▶ [EXERCISE DESCRIPTION]
Would you show every line from the records that holds "should"?

▶ [PROVIDED INFORMATION]
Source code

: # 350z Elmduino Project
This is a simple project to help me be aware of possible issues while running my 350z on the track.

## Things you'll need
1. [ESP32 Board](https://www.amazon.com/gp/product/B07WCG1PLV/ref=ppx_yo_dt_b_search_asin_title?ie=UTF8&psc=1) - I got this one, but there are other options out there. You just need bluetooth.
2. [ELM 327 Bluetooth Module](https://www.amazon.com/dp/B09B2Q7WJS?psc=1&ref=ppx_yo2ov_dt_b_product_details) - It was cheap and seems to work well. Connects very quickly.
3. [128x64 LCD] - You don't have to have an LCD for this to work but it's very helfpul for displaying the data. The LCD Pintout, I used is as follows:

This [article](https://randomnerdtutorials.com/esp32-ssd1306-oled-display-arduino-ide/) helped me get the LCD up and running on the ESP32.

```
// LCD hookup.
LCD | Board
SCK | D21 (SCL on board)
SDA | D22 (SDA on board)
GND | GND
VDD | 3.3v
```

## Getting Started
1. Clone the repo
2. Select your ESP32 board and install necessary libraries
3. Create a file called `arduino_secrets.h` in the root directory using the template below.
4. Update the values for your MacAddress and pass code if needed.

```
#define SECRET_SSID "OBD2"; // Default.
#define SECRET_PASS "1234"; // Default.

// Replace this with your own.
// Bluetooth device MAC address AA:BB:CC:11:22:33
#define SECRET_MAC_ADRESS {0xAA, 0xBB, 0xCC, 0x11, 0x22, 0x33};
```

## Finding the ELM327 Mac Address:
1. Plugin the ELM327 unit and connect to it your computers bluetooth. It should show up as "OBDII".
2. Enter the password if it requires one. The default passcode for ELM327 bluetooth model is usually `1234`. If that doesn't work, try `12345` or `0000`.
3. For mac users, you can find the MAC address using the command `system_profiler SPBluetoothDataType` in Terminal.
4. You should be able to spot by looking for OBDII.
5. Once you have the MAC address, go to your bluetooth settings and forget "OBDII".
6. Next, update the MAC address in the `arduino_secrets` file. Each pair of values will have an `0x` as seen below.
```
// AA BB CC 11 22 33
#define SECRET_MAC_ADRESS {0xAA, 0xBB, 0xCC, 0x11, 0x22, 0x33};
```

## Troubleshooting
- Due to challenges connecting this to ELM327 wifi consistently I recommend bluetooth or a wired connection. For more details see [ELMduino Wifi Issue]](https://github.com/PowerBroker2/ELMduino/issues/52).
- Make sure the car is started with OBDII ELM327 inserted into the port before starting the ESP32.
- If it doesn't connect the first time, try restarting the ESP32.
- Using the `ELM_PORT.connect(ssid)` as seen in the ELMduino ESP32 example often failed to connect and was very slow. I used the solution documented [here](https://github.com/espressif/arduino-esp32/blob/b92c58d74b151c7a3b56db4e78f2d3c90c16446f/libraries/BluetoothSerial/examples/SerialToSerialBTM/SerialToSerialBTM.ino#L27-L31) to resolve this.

▶ [PROBLEM SOLUTION]
1. Plugin the ELM327 unit and connect to it your computers bluetooth. It should show up as "OBDII".
4. You should be able to spot by looking for OBDII.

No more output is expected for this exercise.